Frieze London 2025: art as algorithm

Digital art is rewriting the rules of the field, revising the meaning of authenticity, and recalibrating the boundary between virtual and physical. Have we lost something here?

A guest walks in front of a work entitled 'Out of Chaos XIII' by artist Daniel Crews-Chubb at the Frieze London 2025 exhibition in London on 15 October 2025.
HENRY NICHOLLS / AFP
A guest walks in front of a work entitled 'Out of Chaos XIII' by artist Daniel Crews-Chubb at the Frieze London 2025 exhibition in London on 15 October 2025.

Frieze London 2025: art as algorithm

For years, those who have wanted to know what is hot in art have come to Frieze London, held annually in Regent's Park in the British capital. Among the world's most influential contemporary art fairs, it shapes trends and pricing for the year ahead, as galleries, artists, and collectors converge at this renowned intersection of creativity, capital, and critique.

Frieze London 2025 confirmed digital art as the new dominant paradigm. Works, including interactive sculptures, are now generated by algorithms. In this context, the artist shifts from 'art maker' to art architect. This poses questions. Where do we draw the line between human creativity and artificial intelligence? Is artistic value an eternal measure, or merely a speculative inflation of the present moment?

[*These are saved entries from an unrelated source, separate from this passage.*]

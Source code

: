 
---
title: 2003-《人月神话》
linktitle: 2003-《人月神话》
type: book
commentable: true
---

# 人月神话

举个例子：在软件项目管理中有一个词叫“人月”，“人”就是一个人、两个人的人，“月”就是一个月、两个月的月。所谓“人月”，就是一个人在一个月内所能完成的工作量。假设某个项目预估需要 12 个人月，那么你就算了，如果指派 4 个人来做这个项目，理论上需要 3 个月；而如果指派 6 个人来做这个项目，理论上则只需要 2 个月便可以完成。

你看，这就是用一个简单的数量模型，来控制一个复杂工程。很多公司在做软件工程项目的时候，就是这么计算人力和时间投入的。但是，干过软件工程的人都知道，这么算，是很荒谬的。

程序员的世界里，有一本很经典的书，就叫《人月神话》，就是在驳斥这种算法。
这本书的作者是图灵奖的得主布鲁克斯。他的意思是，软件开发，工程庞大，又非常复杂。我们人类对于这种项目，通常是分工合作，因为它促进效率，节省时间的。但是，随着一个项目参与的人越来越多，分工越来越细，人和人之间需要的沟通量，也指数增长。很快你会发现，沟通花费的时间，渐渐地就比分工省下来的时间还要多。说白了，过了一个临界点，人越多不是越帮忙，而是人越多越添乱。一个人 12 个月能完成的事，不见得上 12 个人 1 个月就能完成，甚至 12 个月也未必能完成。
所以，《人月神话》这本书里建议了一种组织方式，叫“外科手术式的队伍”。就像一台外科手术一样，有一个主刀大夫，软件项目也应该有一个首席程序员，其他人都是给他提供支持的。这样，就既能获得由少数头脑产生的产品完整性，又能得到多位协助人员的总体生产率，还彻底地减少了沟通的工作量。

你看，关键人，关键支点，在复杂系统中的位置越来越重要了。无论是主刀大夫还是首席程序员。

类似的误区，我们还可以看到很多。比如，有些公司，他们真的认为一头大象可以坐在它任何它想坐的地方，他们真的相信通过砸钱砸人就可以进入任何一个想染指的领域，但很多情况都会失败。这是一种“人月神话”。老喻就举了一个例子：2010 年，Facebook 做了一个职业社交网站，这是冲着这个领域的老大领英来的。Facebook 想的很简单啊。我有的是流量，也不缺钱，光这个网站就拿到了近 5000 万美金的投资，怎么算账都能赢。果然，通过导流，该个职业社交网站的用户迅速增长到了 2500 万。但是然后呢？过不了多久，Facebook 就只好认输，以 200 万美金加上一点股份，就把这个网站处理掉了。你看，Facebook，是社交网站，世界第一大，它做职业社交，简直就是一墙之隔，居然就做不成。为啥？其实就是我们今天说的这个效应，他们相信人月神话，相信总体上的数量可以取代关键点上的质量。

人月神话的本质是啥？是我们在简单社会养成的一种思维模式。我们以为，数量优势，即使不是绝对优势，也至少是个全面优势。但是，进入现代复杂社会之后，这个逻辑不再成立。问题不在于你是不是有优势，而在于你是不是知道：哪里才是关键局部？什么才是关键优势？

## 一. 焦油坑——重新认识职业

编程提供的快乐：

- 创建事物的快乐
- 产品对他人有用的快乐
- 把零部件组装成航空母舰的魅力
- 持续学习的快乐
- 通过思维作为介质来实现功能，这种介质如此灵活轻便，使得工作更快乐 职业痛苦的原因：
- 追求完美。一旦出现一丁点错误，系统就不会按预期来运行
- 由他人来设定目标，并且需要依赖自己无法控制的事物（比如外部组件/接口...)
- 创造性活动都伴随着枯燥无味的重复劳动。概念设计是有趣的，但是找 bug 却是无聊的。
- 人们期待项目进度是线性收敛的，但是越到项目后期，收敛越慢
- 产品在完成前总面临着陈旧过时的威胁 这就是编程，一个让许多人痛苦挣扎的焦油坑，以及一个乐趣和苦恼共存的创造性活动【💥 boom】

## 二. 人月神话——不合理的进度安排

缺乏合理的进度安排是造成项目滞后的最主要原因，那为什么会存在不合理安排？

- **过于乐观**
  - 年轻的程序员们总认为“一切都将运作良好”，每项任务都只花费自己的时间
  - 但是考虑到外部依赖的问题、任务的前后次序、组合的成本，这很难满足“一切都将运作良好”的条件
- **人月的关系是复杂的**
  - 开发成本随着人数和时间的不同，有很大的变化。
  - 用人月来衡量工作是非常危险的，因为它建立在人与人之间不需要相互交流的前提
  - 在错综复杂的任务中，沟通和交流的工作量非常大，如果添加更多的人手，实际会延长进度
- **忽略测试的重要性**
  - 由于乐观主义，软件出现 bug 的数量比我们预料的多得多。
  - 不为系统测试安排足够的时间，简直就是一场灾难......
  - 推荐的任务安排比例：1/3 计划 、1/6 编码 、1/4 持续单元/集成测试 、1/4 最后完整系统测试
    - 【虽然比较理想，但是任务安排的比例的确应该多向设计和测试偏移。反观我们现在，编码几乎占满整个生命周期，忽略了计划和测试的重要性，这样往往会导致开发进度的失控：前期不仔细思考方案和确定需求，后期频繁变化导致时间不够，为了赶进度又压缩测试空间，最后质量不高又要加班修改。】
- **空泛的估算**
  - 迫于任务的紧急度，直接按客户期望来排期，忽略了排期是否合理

Part philosophical crucible, the Frieze bubbles with inquiry. Its conclusions inform that the most perennial of questions: what makes it art? Likewise, what is authentic in an age of reproduction? The rise of non-fungible tokens (NFTs), which represent unique digital assets, challenges the very concept of authenticity. In the past, artistic value hinged on rarity and material singularity: the artist's touch, the physical trace of tools on a tangible surface.

But in today's NFT-dominated era, works can be infinitely replicated and instantly transferred, making them scarce no longer. What does that do to value? Frieze London is a sign of the times. One of the world's premier art markets, it now sells works that are not materially unique but digitally verified.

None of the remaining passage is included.